Take backup snapshots at regular intervals over a secure (SSH) network connection initiated from the backup host to your GitHub Enterprise instance. You can take a snapshot while the instance is online / in active use and run under the lowest scheduling priority to minimize performance impact. Snapshots are incremental in that only data added since the last snapshot is transferred over the network and occupies additional physical storage space.
Use backup snapshots to restore an existing or newly provisioned GitHub Enterprise instance to a previous state by issuing a restore command from the backup host.
See the github/backup-utils project repository on GitHub.com for more detailed information on features, requirements, and advanced usage.
Backup host requirements and recommendations
The backup utilities can run on a wide range of Unix/Linux host operating systems in an effort to integrate easily into already established backup and disaster recovery environments. You can integrate the backup utilities into an existing environment for long term permanent storage of mission critical data.
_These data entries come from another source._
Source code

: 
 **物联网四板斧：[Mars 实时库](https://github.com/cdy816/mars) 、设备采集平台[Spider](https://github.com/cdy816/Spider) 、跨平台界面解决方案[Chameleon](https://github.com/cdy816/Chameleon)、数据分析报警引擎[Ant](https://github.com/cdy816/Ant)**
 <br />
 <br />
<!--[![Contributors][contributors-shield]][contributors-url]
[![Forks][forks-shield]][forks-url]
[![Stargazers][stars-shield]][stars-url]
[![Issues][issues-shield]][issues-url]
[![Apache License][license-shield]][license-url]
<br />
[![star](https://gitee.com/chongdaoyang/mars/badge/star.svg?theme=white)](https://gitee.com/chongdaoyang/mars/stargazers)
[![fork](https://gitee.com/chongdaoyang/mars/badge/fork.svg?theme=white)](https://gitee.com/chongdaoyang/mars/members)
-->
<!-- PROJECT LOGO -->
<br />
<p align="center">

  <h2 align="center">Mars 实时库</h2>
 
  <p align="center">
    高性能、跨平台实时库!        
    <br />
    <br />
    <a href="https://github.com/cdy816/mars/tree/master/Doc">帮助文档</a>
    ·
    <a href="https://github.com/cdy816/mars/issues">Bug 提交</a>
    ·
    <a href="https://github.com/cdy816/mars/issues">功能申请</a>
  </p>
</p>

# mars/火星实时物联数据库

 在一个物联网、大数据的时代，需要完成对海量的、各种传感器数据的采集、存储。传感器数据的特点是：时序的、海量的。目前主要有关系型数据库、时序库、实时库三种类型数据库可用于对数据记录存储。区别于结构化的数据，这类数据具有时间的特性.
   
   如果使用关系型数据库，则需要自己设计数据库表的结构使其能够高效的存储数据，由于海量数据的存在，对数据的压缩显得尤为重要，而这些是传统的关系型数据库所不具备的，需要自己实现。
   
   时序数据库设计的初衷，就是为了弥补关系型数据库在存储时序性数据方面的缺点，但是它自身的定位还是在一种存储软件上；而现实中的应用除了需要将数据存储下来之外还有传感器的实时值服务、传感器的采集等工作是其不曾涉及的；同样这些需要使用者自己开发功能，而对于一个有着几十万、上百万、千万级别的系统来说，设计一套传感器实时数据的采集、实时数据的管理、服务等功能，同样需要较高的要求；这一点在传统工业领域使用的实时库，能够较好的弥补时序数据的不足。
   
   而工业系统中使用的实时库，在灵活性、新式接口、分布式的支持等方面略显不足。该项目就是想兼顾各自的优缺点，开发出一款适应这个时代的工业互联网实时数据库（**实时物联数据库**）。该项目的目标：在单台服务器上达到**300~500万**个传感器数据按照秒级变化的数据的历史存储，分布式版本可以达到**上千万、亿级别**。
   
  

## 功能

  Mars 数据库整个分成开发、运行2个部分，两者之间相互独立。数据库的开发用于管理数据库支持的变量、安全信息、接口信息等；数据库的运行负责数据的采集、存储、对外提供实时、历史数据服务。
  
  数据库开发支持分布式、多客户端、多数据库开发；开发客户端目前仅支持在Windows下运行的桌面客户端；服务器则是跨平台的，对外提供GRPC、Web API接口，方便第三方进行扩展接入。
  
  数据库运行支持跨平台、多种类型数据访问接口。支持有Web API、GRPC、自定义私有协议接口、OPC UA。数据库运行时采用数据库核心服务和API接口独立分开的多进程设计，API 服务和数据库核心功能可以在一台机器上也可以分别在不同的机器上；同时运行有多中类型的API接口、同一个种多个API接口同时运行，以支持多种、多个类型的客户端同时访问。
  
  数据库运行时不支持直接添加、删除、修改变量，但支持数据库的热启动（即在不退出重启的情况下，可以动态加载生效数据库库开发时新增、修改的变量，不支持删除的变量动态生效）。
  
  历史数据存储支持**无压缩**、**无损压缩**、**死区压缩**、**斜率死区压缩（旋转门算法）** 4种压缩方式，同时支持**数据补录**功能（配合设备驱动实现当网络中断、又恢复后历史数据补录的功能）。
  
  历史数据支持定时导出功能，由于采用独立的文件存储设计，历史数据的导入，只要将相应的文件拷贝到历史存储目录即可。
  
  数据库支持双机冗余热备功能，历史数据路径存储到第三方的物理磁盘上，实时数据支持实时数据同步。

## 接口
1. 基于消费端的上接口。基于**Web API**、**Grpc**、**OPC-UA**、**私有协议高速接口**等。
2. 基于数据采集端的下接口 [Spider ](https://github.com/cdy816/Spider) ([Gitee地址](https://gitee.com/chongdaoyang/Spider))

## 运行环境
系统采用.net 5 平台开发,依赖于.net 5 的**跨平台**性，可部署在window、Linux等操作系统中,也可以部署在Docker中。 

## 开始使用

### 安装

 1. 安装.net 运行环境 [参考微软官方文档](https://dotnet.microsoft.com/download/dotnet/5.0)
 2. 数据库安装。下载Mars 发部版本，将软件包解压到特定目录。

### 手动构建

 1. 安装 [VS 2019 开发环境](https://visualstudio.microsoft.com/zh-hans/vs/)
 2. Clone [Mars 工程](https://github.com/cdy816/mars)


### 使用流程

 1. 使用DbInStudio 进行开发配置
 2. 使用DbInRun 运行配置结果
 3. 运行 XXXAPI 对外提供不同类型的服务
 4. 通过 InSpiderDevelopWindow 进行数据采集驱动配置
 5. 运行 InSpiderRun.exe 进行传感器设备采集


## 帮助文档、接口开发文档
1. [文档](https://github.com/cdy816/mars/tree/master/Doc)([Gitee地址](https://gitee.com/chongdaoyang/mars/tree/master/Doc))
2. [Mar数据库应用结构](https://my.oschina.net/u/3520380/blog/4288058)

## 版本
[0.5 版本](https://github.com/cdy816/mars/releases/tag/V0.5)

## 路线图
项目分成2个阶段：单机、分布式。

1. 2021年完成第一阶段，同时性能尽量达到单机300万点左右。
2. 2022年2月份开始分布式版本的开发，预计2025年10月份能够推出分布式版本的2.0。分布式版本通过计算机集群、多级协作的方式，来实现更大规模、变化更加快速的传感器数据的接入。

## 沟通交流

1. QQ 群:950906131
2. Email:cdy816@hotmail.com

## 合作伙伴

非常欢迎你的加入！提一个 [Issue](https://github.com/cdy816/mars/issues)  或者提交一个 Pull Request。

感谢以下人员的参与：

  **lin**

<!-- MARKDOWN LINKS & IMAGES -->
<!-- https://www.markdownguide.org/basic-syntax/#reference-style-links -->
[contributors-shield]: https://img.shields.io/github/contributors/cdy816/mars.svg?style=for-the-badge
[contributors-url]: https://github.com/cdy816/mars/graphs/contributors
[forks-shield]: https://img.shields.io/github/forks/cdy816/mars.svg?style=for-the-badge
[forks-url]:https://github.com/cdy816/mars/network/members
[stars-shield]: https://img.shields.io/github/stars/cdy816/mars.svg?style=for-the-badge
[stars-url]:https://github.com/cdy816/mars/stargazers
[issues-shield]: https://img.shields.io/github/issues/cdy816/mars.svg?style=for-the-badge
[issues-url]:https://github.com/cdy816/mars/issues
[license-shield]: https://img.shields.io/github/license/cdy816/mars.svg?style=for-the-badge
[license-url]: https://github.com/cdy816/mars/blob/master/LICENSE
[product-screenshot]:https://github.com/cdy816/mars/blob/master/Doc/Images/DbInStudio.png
We recommend that the backup host and your GitHub Enterprise instance be geographically distant from each other. This ensures that backups are available for recovery in the face of major disaster or network outage at the primary site.
Physical storage requirements will vary based on Git repository disk usage and expected growth patterns. We recommend allocating at least 5x the amount of storage allocated to your GitHub Enterprise instance to allow for historical snapshots and growth over time.
Hardware recommendations
- vCPU: 2
- Memory: 2GB
- Storage: 5x the primary instance's allocated storage
Installing the Backup Utilities
The backup utilities are distributed as a separate software package. Follow the instructions below to install, configure, and perform an initial full backup of the primary GitHub Enterprise instance.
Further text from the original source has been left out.